### TASK OBJECTIVE
The lines to print are the one containing "잘 자구 곧 보자 우리!! 사랑해🤍" and every line after it through the end of the entries below. Print them exactly and nothing else.

───── DATASET EXCERPTS

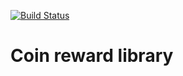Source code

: [![Build Status](https://travis-ci.org/tverdokhlebd/coin-reward-library.svg?branch=master)](https://travis-ci.org/tverdokhlebd/coin-reward-library)
# Coin reward library
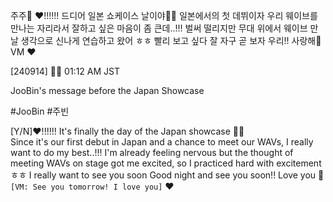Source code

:  주주💚 ❤️!!!!!!
드디어 일본 쇼케이스 날이야🫢🫢
일본에서의 첫 데뷔이자 우리 웨이브를 만나는 자리라서 잘하고 싶은 마음이 좀 큰데..!!! 벌써 떨리지만 무대 위에서 웨이브 만날 생각으로 신나게 연습하고 왔어 ㅎㅎ 빨리 보고 싶다
잘 자구 곧 보자 우리!! 사랑해🤍
VM
♥




[240914] 🐣💭 01:12 AM JST

JooBin's message before the Japan Showcase

#JooBin #주빈


[Y/N]❤️!!!!!!
It's finally the day of the Japan showcase 🫢🫢  
Since it's our first debut in Japan and a chance to meet our WAVs, I really want to do my best..!!!  I'm already feeling nervous but the thought of meeting WAVs on stage got me excited, so I practiced hard with excitementㅎㅎ I really want to see you soon
Good night and see you soon!! Love you 🤍
`[VM: See you tomorrow! I love you]`
❤️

──────────

### RESPONSE
잘 자구 곧 보자 우리!! 사랑해🤍
VM
♥




[240914] 🐣💭 01:12 AM JST

JooBin's message before the Japan Showcase

#JooBin #주빈


[Y/N]❤️!!!!!!
It's finally the day of the Japan showcase 🫢🫢  
Since it's our first debut in Japan and a chance to meet our WAVs, I really want to do my best..!!!  I'm already feeling nervous but the thought of meeting WAVs on stage got me excited, so I practiced hard with excitementㅎㅎ I really want to see you soon
Good night and see you soon!! Love you 🤍
`[VM: See you tomorrow! I love you]`
❤️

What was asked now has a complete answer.